▶ [YOUR INSTRUCTIONS]
Out of the entries that follow, copy each line containing "times".
==============================
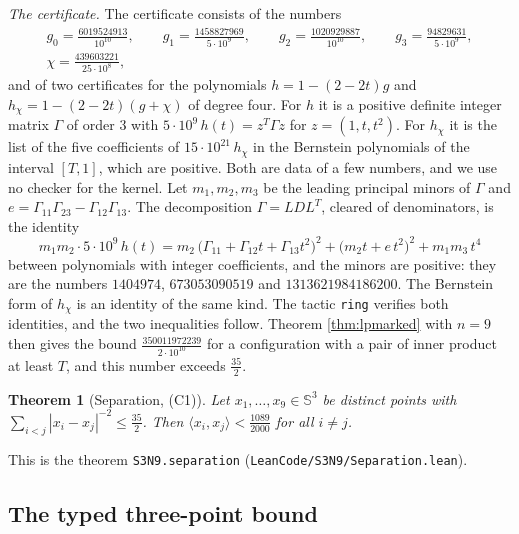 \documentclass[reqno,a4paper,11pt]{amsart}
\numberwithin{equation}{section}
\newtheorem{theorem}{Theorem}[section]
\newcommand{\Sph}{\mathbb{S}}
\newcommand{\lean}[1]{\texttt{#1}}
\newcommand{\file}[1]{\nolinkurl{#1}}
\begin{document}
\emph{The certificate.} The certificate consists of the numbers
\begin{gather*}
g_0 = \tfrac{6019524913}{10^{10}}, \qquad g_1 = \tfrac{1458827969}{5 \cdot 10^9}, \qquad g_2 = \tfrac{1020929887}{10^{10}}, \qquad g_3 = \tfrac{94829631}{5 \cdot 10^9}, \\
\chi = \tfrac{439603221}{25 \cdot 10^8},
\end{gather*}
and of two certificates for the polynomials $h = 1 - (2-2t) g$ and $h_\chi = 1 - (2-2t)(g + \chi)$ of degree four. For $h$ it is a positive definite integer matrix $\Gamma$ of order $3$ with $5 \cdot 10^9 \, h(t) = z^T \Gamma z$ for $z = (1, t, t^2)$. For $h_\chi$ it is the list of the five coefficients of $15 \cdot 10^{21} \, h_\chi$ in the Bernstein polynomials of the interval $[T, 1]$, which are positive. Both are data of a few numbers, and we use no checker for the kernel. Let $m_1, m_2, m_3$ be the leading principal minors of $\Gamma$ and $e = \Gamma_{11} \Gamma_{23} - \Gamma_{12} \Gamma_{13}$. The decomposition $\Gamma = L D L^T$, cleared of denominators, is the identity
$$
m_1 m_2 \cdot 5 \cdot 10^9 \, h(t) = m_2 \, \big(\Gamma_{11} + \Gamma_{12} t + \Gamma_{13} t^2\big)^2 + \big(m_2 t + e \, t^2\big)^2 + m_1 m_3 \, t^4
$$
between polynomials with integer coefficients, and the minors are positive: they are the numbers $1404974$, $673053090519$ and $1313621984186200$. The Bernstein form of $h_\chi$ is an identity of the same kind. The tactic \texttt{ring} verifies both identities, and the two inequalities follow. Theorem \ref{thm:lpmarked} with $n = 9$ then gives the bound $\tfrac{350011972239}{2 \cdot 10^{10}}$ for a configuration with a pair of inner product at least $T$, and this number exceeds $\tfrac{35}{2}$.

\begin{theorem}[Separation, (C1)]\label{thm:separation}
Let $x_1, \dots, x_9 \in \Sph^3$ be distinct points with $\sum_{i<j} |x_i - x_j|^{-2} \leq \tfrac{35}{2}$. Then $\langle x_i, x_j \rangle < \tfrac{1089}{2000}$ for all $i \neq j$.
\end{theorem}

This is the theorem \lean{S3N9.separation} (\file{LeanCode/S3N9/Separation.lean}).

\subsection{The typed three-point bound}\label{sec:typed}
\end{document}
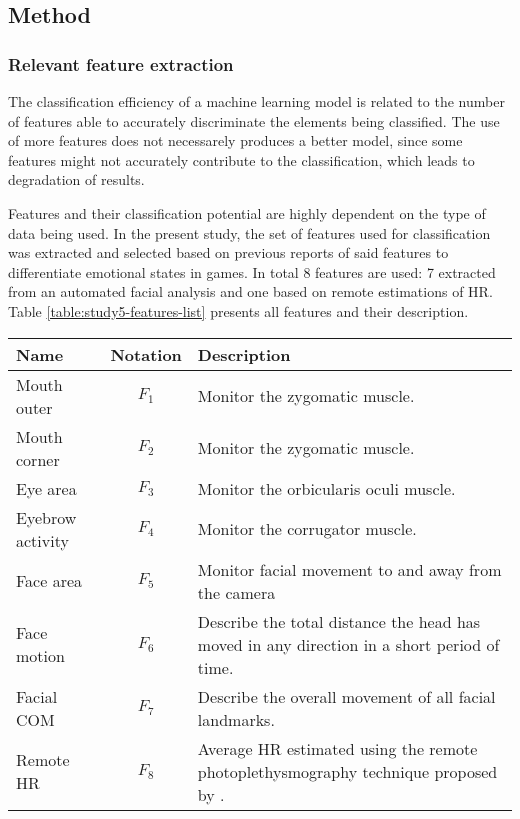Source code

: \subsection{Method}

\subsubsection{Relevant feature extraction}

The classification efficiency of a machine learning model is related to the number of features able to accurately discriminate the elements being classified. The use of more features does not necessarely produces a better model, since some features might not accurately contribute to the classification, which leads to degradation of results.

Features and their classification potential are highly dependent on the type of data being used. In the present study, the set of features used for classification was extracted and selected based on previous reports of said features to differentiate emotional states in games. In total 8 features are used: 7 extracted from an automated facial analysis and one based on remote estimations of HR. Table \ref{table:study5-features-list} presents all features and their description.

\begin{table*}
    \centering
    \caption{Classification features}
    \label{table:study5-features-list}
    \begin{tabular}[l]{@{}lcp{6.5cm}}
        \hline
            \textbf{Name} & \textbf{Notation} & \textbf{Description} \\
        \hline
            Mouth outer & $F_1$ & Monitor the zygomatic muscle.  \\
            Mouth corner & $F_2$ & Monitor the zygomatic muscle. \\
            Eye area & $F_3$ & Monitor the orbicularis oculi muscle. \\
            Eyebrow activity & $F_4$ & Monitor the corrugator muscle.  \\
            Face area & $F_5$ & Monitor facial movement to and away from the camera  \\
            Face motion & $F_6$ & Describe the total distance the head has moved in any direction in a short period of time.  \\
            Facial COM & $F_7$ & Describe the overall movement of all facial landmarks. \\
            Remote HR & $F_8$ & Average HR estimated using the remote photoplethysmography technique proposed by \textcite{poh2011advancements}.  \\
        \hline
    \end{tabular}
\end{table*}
==============================
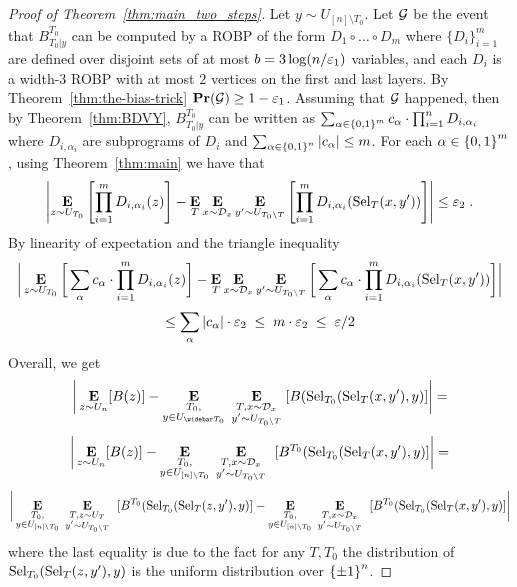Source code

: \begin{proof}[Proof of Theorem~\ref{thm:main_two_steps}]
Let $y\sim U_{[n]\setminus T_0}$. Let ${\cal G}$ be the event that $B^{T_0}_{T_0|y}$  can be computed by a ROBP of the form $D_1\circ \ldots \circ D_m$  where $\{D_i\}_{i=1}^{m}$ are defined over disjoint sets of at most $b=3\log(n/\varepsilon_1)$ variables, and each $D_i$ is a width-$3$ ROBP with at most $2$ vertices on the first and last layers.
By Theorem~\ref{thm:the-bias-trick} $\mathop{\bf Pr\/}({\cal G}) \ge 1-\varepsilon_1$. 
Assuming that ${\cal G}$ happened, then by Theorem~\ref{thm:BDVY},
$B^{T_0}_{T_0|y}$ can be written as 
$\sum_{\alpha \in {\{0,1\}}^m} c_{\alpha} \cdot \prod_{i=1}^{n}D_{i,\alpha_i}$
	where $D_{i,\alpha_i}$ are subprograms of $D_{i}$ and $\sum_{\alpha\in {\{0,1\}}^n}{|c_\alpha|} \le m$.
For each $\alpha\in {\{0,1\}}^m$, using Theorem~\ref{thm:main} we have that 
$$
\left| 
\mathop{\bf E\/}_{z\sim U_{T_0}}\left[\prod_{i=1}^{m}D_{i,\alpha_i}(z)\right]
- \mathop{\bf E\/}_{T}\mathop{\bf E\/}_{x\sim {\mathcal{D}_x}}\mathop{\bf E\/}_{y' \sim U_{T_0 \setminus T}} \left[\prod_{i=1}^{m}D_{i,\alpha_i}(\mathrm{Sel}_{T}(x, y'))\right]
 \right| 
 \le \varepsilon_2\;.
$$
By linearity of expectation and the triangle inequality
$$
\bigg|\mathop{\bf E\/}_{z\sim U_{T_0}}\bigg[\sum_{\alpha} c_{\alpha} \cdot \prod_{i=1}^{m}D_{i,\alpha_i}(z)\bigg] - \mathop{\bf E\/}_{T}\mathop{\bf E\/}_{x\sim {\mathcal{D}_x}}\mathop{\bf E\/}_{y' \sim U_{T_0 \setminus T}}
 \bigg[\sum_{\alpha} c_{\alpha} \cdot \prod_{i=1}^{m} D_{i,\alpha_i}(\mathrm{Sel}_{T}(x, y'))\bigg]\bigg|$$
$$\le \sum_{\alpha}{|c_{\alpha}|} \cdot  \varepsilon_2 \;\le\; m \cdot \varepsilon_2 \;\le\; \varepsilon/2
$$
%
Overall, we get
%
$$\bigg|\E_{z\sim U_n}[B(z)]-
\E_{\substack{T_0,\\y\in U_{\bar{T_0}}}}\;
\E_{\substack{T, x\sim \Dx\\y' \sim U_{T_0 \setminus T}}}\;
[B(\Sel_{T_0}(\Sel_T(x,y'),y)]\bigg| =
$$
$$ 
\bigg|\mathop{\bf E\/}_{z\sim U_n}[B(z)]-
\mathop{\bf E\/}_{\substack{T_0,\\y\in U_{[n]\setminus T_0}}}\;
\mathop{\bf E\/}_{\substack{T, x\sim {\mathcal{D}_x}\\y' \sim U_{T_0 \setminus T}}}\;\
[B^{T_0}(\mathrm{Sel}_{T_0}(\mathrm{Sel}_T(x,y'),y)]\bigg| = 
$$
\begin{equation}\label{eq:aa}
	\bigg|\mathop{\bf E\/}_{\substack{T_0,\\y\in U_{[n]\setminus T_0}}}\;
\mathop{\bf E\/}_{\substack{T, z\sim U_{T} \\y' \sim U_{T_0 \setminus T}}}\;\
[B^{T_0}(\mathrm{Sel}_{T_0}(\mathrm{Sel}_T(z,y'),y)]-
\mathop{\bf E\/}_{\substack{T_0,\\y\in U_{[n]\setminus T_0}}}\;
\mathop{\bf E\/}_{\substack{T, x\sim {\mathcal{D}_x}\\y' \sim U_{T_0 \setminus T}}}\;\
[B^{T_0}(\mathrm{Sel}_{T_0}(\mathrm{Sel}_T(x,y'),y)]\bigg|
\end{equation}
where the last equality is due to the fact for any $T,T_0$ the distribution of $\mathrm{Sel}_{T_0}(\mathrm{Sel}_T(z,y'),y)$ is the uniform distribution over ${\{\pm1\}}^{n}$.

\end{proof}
==============================
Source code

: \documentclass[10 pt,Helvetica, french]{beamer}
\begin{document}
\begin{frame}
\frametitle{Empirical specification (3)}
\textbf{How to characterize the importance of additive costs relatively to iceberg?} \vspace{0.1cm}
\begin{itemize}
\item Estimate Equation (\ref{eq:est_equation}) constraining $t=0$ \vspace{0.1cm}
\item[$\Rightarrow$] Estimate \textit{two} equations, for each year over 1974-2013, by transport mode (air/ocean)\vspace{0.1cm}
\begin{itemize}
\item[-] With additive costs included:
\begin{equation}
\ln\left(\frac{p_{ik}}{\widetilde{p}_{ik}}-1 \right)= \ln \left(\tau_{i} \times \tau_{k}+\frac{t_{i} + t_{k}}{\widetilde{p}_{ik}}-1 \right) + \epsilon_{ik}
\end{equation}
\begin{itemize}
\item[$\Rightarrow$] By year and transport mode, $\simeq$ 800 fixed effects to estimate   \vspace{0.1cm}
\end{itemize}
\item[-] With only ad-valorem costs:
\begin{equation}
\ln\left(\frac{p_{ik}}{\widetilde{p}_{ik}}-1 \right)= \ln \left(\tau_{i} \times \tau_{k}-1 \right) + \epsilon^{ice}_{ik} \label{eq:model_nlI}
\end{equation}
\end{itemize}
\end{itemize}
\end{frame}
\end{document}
==============================
▶ [TASK RESULT]
\ln\left(\frac{p_{ik}}{\widetilde{p}_{ik}}-1 \right)= \ln \left(\tau_{i} \times \tau_{k}+\frac{t_{i} + t_{k}}{\widetilde{p}_{ik}}-1 \right) + \epsilon_{ik}
\ln\left(\frac{p_{ik}}{\widetilde{p}_{ik}}-1 \right)= \ln \left(\tau_{i} \times \tau_{k}-1 \right) + \epsilon^{ice}_{ik} \label{eq:model_nlI}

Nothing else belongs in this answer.